Kleinberg’s Impossibility Theorem for Clustering

6 minute read

In the paper An Impossibility Theorem for Clustering, Jon Kleinberg introduces three simple properties that one might hope a clustering algorithm would satisfy, and then proves that no algorithm can satisfy all three.

Suppose given a set $S$ with $n\ge 2$ points and a distance function $d: S\times S\to \mathbf{R}$ such that $d(i,j)=0$ only if $i=j$ and such that $d(i,j)=d(j,i)$ for all $(i,j)\in S\times S$. Note that we don’t assume that, for example, $d$ is a metric, but the theorem is true even if we restrict to that class of distance functions.

Let $\mathcal{D}(S)$ denote the set of distance functions on $S$ and let $\Pi(S)$ be the set of partitions of $S$ into disjoint subsets.

Definition: A clustering function is a function $f:\mathcal{D}(S)\to \Pi(S)$; given a distance function, $f$ returns a partition of $S$ into disjoint clusters.

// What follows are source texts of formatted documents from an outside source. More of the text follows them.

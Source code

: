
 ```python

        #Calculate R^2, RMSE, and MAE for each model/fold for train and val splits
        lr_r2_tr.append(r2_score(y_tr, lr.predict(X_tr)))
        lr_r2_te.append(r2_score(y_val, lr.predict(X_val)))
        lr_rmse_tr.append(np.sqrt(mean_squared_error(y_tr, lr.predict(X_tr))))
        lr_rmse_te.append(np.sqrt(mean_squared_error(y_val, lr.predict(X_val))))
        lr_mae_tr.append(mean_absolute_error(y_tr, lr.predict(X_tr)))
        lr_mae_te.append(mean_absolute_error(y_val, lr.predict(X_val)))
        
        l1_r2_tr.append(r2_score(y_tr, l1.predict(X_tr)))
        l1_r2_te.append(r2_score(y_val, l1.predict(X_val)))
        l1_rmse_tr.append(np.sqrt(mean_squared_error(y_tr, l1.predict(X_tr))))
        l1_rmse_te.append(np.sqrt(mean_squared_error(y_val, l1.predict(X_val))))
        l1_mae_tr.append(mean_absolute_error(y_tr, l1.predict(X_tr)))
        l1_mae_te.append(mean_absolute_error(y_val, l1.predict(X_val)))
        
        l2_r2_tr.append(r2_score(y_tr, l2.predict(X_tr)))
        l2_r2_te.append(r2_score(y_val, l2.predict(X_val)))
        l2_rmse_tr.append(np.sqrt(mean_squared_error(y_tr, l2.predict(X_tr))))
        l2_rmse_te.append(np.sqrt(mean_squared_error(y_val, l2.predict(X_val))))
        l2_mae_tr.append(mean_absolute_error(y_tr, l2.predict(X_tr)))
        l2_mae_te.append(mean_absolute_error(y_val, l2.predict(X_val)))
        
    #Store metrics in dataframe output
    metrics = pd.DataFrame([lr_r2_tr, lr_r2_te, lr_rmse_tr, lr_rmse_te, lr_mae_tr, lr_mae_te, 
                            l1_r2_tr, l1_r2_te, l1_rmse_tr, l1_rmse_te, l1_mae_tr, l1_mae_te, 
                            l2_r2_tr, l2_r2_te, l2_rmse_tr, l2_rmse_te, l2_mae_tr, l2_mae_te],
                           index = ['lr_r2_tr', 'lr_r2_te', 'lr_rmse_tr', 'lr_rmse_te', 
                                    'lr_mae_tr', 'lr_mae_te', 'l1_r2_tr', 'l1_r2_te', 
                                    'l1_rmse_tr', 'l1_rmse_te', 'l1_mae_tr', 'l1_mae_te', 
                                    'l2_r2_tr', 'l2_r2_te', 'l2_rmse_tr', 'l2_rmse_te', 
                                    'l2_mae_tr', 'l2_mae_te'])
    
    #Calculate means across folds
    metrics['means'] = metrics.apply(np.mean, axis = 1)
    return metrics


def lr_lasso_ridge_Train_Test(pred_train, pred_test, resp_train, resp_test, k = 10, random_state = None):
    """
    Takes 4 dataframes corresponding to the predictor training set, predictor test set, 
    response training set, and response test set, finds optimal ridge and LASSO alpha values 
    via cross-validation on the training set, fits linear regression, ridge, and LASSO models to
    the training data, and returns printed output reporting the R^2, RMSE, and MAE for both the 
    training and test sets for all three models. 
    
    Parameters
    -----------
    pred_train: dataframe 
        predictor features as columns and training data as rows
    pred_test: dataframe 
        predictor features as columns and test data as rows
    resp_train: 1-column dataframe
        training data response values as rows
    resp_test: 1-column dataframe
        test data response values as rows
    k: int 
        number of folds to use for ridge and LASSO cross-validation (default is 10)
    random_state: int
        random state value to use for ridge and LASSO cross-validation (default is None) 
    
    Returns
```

Kleinberg considers three properties one might expect of a clustering function.

  • Scale Invariance: This asserts that $f(d)=f(\alpha d)$ for all distance functions $d\in\mathcal{D}(S)$ and all real $\alpha>0$.
  • Richness: Given a partition $\Gamma\in \Pi(S)$, there is a $d\in \mathcal{D}(S)$ so that $f(d)=\Gamma$. In other words, $f$ is surjective.
  • Consistency: Suppose $d$ and $d’$ are two distance functions and let $\Gamma$ be partition of $S$. We say that $d’$ is a $\Gamma$-transformation of $d$ if $d’(i,j)\le d(i,j)$ for all pairs $(i,j)$ belonging to the same cluster in $\Gamma$, while $d’(i,j)\ge d(i,j)$ for all pairs belonging to different clusters. Then $d$ and $d’$ are consistent if, whenever $d’$ is an $f(d)$-transformation of $d$, then $f(d’)=f(d)$.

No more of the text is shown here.